This is a simple application of big O and is something that every programmer should have a basic understanding of.

Why is it important?

Most languages have built-in sorting algorithms, but it is still important to understand how sorting works. Why?

It has a lot of important use cases:

  • Arguably the biggest use is increasing the speed of search through an array from O(n) to O(lgn) - a huge improvement. (ie ability to use binary search)
  • Delivering data to a user in a certain format (price from high to low)
  • Manipulating data based on its location in a sorted list (ie display the most recent posts)

Also, although I have never been in one myself, you can apparently get asked about it in technical interviews.

Sorting algorithms can have vastly different runtimes based on the data on which they are being run. Although many given sorting algorithms work pretty well on most data, it is important to know what different algorithms may work better for your use case. It might not be the best choice to simply use the language's standard sorting algorithm.

Lastly, and perhaps most importantly, it helps you get an understanding of why big O matters, and how to go about problem-solving in a way more elegant than a brute-force solution.

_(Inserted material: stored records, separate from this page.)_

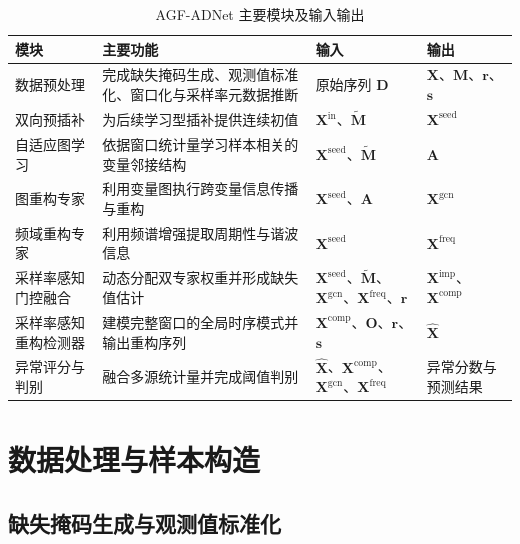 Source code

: \begin{table}[htbp]
    \centering
    \caption{AGF-ADNet 主要模块及输入输出}
    \label{tab:agf_adnet_modules}
    \begin{tabular}{p{2.4cm} p{4.8cm} p{3.0cm} p{3.0cm}}
        \hline
        模块 & 主要功能 & 输入 & 输出 \\
        \hline
        数据预处理 & 完成缺失掩码生成、观测值标准化、窗口化与采样率元数据推断 & 原始序列 $\mathbf{D}$ & $\mathbf{X}$、$\mathbf{M}$、$\mathbf{r}$、$\mathbf{s}$ \\
        双向预插补 & 为后续学习型插补提供连续初值 & $\mathbf{X}^{\mathrm{in}}$、$\widetilde{\mathbf{M}}$ & $\mathbf{X}^{\mathrm{seed}}$ \\
        自适应图学习 & 依据窗口统计量学习样本相关的变量邻接结构 & $\mathbf{X}^{\mathrm{seed}}$、$\widetilde{\mathbf{M}}$ & $\mathbf{A}$ \\
        图重构专家 & 利用变量图执行跨变量信息传播与重构 & $\mathbf{X}^{\mathrm{seed}}$、$\mathbf{A}$ & $\mathbf{X}^{\mathrm{gcn}}$ \\
        频域重构专家 & 利用频谱增强提取周期性与谐波信息 & $\mathbf{X}^{\mathrm{seed}}$ & $\mathbf{X}^{\mathrm{freq}}$ \\
        采样率感知门控融合 & 动态分配双专家权重并形成缺失值估计 & $\mathbf{X}^{\mathrm{seed}}$、$\widetilde{\mathbf{M}}$、$\mathbf{X}^{\mathrm{gcn}}$、$\mathbf{X}^{\mathrm{freq}}$、$\mathbf{r}$ & $\mathbf{X}^{\mathrm{imp}}$、$\mathbf{X}^{\mathrm{comp}}$ \\
        采样率感知重构检测器 & 建模完整窗口的全局时序模式并输出重构序列 & $\mathbf{X}^{\mathrm{comp}}$、$\mathbf{O}$、$\mathbf{r}$、$\mathbf{s}$ & $\hat{\mathbf{X}}$ \\
        异常评分与判别 & 融合多源统计量并完成阈值判别 & $\hat{\mathbf{X}}$、$\mathbf{X}^{\mathrm{comp}}$、$\mathbf{X}^{\mathrm{gcn}}$、$\mathbf{X}^{\mathrm{freq}}$ & 异常分数与预测结果 \\
        \hline
    \end{tabular}
\end{table}

\section{数据处理与样本构造}

\subsection{缺失掩码生成与观测值标准化}

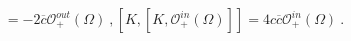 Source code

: \begin{equation}
[K,\mathcal{O}^{in}_+(\Omega)]
=-2\overline{c}\mathcal{O}_+^{out}(\Omega)
 \ , 
\left[K,[K,\mathcal{O}_+^{in}(\Omega)]\right]=
4c\overline{c}\mathcal{O}_+^{in}(\Omega) \ .
\end{equation}

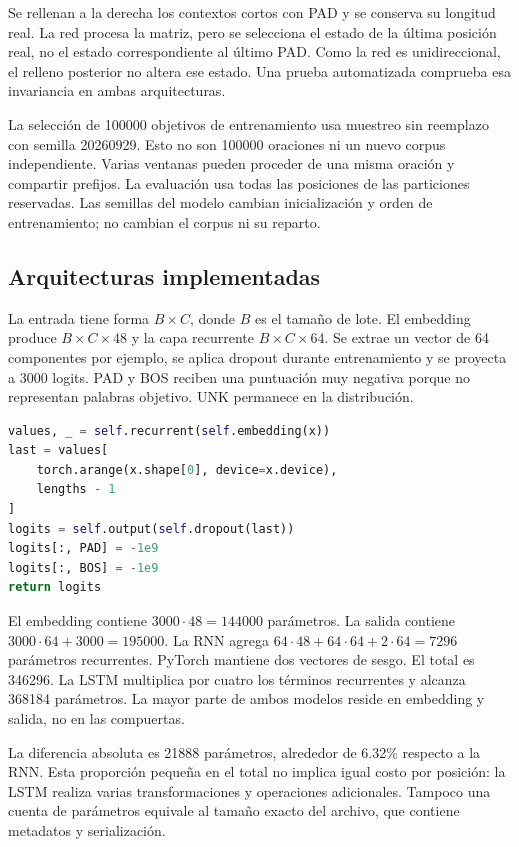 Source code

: Se rellenan a la derecha los contextos cortos con PAD y se conserva
su longitud real. La red procesa la matriz, pero se selecciona el estado
de la última posición real, no el estado correspondiente al último PAD.
Como la red es unidireccional, el relleno posterior no altera ese estado.
Una prueba automatizada comprueba esa invariancia en ambas arquitecturas.

La selección de 100000 objetivos de entrenamiento usa muestreo sin
reemplazo con semilla 20260929. Esto no son 100000 oraciones ni un nuevo
corpus independiente. Varias ventanas pueden proceder de una misma
oración y compartir prefijos. La evaluación usa todas las posiciones de
las particiones reservadas. Las semillas del modelo cambian inicialización
y orden de entrenamiento; no cambian el corpus ni su reparto.

\subsection{Arquitecturas implementadas}
La entrada tiene forma $B\times C$, donde $B$ es el tamaño de lote.
El embedding produce $B\times C\times48$ y la capa recurrente
$B\times C\times64$. Se extrae un vector de 64 componentes por
ejemplo, se aplica dropout durante entrenamiento y se proyecta a
3000 logits. PAD y BOS reciben una puntuación muy negativa porque
no representan palabras objetivo. UNK permanece en la distribución.

\begin{lstlisting}[language=Python]
values, _ = self.recurrent(self.embedding(x))
last = values[
    torch.arange(x.shape[0], device=x.device),
    lengths - 1
]
logits = self.output(self.dropout(last))
logits[:, PAD] = -1e9
logits[:, BOS] = -1e9
return logits
\end{lstlisting}

El embedding contiene $3000\cdot48=144000$ parámetros.
La salida contiene $3000\cdot64+3000=195000$.
La RNN agrega $64\cdot48+64\cdot64+2\cdot64=7296$
parámetros recurrentes. PyTorch mantiene dos vectores de sesgo.
El total es 346296. La LSTM multiplica por cuatro los términos
recurrentes y alcanza 368184 parámetros. La mayor parte de ambos
modelos reside en embedding y salida, no en las compuertas.

La diferencia absoluta es 21888 parámetros, alrededor de 6.32\%
respecto a la RNN. Esta proporción pequeña en el total no implica
igual costo por posición: la LSTM realiza varias transformaciones y
operaciones adicionales. Tampoco una cuenta de parámetros equivale
al tamaño exacto del archivo, que contiene metadatos y serialización.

How can we do it, with what time complexity?

Disclaimers:

These examples are focused on time complexity and space complexity will not be taken into account.

Also, better metrics for these algorithms are the number of switches and comparisons they make, not the runtime on a specific machine. For ease, intuition, and clarity I will be providing runtimes. My RAM was never fully used, and IO to disk did not factor into the runtimes.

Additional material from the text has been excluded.